Identify and copy all lines of the material where the string "binary" is found.

%%

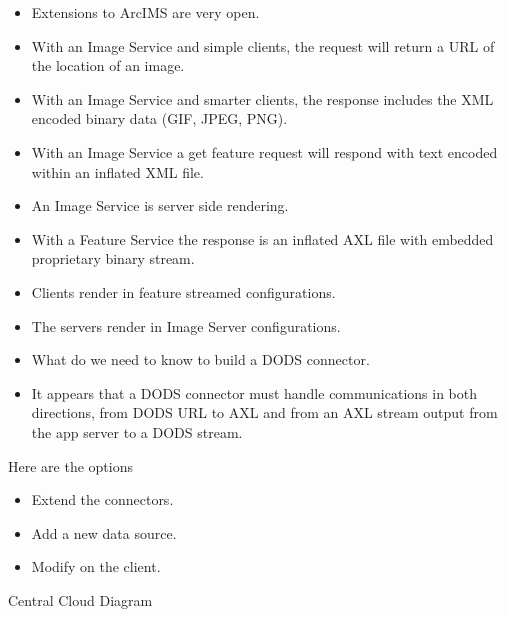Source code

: \begin{itemize}
\item Extensions to ArcIMS are very open.
\item With an Image Service and simple clients, the request will return a URL of the location 
of an image.
\item With an Image Service and smarter clients, the response includes the XML encoded 
binary data (GIF, JPEG, PNG).
\item With an Image Service a get feature request will respond with text encoded within an 
inflated XML file.
\item An Image Service is server side rendering.
\item With a Feature Service the response is an inflated AXL file with embedded proprietary 
binary stream.
\item Clients render in feature streamed configurations.
\item The servers render in Image Server configurations.
\item What do we need to know to build a DODS connector.
\item It appears that a DODS connector must handle communications in both directions, from 
DODS URL to AXL and from an AXL stream output from the app server to a DODS 
stream.
\end{itemize}

        
Here are the options

\begin{itemize}
\item Extend the connectors.
\item Add a new data source.
\item Modify on the client. 
\end{itemize}




Central Cloud Diagram

 


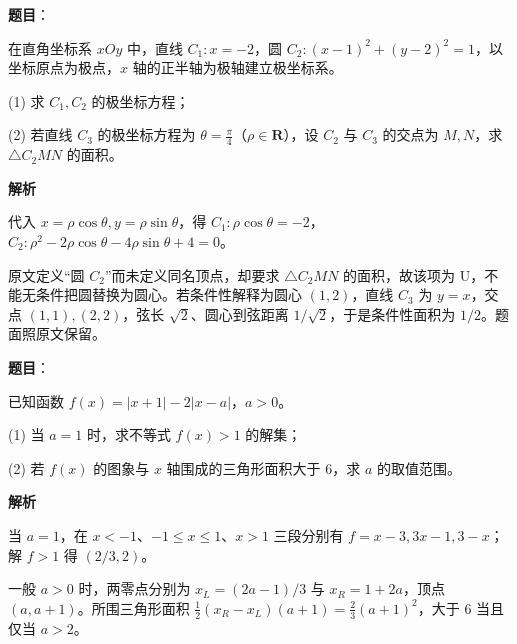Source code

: \begin{answer}

\textbf{题目}：

在直角坐标系 $xOy$ 中，直线 $C_1:x=-2$，圆 $C_2:(x-1)^2+(y-2)^2=1$，以坐标原点为极点，$x$ 轴的正半轴为极轴建立极坐标系。

(1) 求 $C_1,C_2$ 的极坐标方程；

(2) 若直线 $C_3$ 的极坐标方程为 $\theta=\frac\pi4$（$\rho\in\mathbf R$），设 $C_2$ 与 $C_3$ 的交点为 $M,N$，求 $\triangle C_2MN$ 的面积。

\textbf{解析}


代入 $x=\rho\cos\theta,y=\rho\sin\theta$，得 $C_1:\rho\cos\theta=-2$，$C_2:\rho^2-2\rho\cos\theta-4\rho\sin\theta+4=0$。


原文定义“圆 $C_2$”而未定义同名顶点，却要求 $\triangle C_2MN$ 的面积，故该项为 U，不能无条件把圆替换为圆心。若条件性解释为圆心 $(1,2)$，直线 $C_3$ 为 $y=x$，交点 $(1,1),(2,2)$，弦长 $\sqrt2$、圆心到弦距离 $1/\sqrt2$，于是条件性面积为 $1/2$。题面照原文保留。



\end{answer}
\begin{answer}

\textbf{题目}：

已知函数 $f(x)=|x+1|-2|x-a|$，$a>0$。

(1) 当 $a=1$ 时，求不等式 $f(x)>1$ 的解集；

(2) 若 $f(x)$ 的图象与 $x$ 轴围成的三角形面积大于 6，求 $a$ 的取值范围。

\textbf{解析}


当 $a=1$，在 $x<-1$、$-1\leq x\leq1$、$x>1$ 三段分别有 $f=x-3,3x-1,3-x$；解 $f>1$ 得 $(2/3,2)$。


一般 $a>0$ 时，两零点分别为 $x_L=(2a-1)/3$ 与 $x_R=1+2a$，顶点 $(a,a+1)$。所围三角形面积 $\frac12(x_R-x_L)(a+1)=\frac23(a+1)^2$，大于 6 当且仅当 $a>2$。



\end{answer}
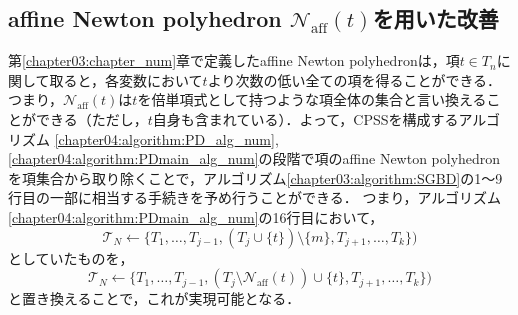 \subsection{affine Newton polyhedron $\mathcal{N}_{\mathrm{aff}}(t)$を用いた改善}
\label{chapter04:subsection:section_num}
第\ref{chapter03:chapter_num}章で定義したaffine Newton polyhedronは，項$t \in T_n$に関して取ると，各変数において$t$より次数の低い全ての項を得ることができる．つまり，$\mathcal{N}_{\mathrm{aff}}(t)$は$t$を倍単項式として持つような項全体の集合と言い換えることができる（ただし，$t$自身も含まれている）．よって，CPSSを構成するアルゴリズム \ref{chapter04:algorithm:PD_alg_num}, \ref{chapter04:algorithm:PDmain_alg_num}の段階で項のaffine Newton polyhedronを項集合から取り除くことで，アルゴリズム\ref{chapter03:algorithm:SGBD}の1〜9行目の一部に相当する手続きを予め行うことができる．
つまり，アルゴリズム\ref{chapter04:algorithm:PDmain_alg_num}の16行目において，
$$\mathscr{T}_N \gets \{ T_1, \dots, T_{j-1}, (T_j \cup \{ t \}) \setminus \{ m \}, T_{j+1}, \dots, T_k \})$$
としていたものを，
$$\mathscr{T}_N \gets \{ T_1, \dots, T_{j-1}, (T_j \setminus \mathcal{N}_{\mathrm{aff}}(t))\cup \{ t \}, T_{j+1}, \dots, T_k \})$$
と置き換えることで，これが実現可能となる．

%%

*WRITTEN RESPONSE*.
binary data (GIF, JPEG, PNG).
binary stream.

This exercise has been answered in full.